Arne and the Alien Reflect on Effective Teaching


This is part four of a series in which I imagine what would happen if an alien visited the United States to understand school reform. You can read previous parts of the series here.

Doubts about what made an effective teacher were again creeping into the alien’s four stomachs.

“Well,” said Duncan, “how invigorating was that? Great teaching in action!”

“I don’t know, Arne,” the alien replied. “If those students are spending so much time on practice tests, how are they learning critical thinking skills and civics and all that important stuff?”

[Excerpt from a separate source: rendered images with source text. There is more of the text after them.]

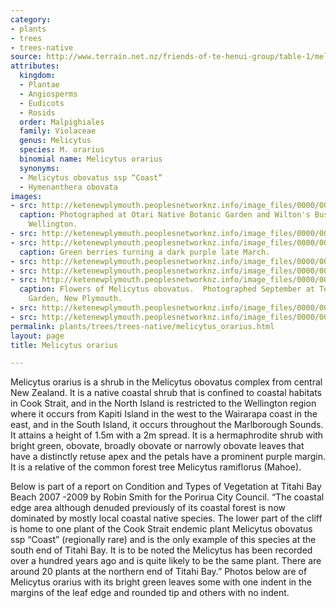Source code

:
 ```yaml
---
category:
- plants
- trees
- trees-native
source: http://www.terrain.net.nz/friends-of-te-henui-group/table-1/melicytus-obovatus-ssp-coast.html
attributes:
  kingdom:
  - Plantae
  - Angiosperms
  - Eudicots
  - Rosids
  order: Malpighiales
  family: Violaceae
  genus: Melicytus
  species: M. orarius
  binomial name: Melicytus orarius
  synonyms:
  - Melicytus obovatus ssp “Coast”
  - Hymenanthera obovata
images:
- src: http://ketenewplymouth.peoplesnetworknz.info/image_files/0000/0003/2314/Melicytus_obovatus_ssp_%E2%80%9CCoast%E2%80%9D.JPG
  caption: Photographed at Otari Native Botanic Garden and Wilton's Bush Reserve.
    Wellington.
- src: http://ketenewplymouth.peoplesnetworknz.info/image_files/0000/0003/2319/Melicytus_obovatus_ssp_%E2%80%9CCoast%E2%80%9D-001.JPG
- src: http://ketenewplymouth.peoplesnetworknz.info/image_files/0000/0003/2324/Melicytus_obovatus_ssp_%E2%80%9CCoast%E2%80%9D-002.JPG
  caption: Green berries turning a dark purple late March.
- src: http://ketenewplymouth.peoplesnetworknz.info/image_files/0000/0005/3564/Melicytus_obovatus-002.JPG
- src: http://ketenewplymouth.peoplesnetworknz.info/image_files/0000/0005/3569/Melicytus_obovatus-003.JPG
- src: http://ketenewplymouth.peoplesnetworknz.info/image_files/0000/0008/3508/Melicytus_obovatus-006.JPG
  caption: Flowers of Melicytus obovatus.  Photographed September at Te Kainga Marire
    Garden, New Plymouth.
- src: http://ketenewplymouth.peoplesnetworknz.info/image_files/0000/0008/3498/Melicytus_obovatus-002.JPG
- src: http://ketenewplymouth.peoplesnetworknz.info/image_files/0000/0008/3503/Melicytus_obovatus-007.JPG
permalink: plants/trees/trees-native/melicytus_orarius.html
layout: page
title: Melicytus orarius

---
```

Melicytus orarius is a shrub in the Melicytus obovatus complex from central New Zealand. It is a native coastal shrub that is confined to coastal habitats in Cook Strait, and in the North Island is restricted to the Wellington region where it occurs from Kapiti Island in the west to the Wairarapa coast in the east, and in the South Island, it occurs throughout the Marlborough Sounds. It attains a height of 1.5m with a 2m spread. It is a hermaphrodite shrub with bright green, obovate, broadly obovate or narrowly obovate leaves that have a distinctly retuse apex and the petals have a prominent purple margin. It is a relative of the common forest tree Melicytus ramiflorus (Mahoe).

Below is part of a report on Condition and Types of Vegetation at Titahi Bay Beach 2007 -2009 by Robin Smith for the Porirua City Council. 
“The coastal edge area although denuded previously of its coastal forest is now dominated by mostly local coastal native species. The lower part of the cliff is home to one plant of the Cook Strait endemic plant Melicytus obovatus ssp “Coast” (regionally rare) and is the only example of this species at the south end of Titahi Bay. It is to be noted the Melicytus has been recorded over a hundred years ago and is quite likely to be the same plant. There are around 20 plants at the northern end of Titahi Bay.”
Photos below are of Melicytus orarius with its bright green leaves some with one indent in the margins of the leaf edge and rounded tip and others with no indent.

Duncan smiled. “Let me be absolutely clear,” the Secretary replied, sounding as if he was tired of repeating it over and over. “The president has said many times teachers should not have to feel they must teach to the test. What you saw in there was a teacher preparing her students for the jobs of the 21st century.”

“I know that’s what Obama says, but you just told me that teacher, where the students were taking a practice test, is effective.”

“Correct. But again, let me stress, we don’t want our teachers teaching to the test. We want them developing in their students the collaboration skills and critical thinking skills that will prepare them for the 21st century job market.”

“Yes, understood. I get that. Then why are they taking these practice tests?”

Duncan looked perplexed, as if the question made no sense. “Well, just look at the test scores in that class!”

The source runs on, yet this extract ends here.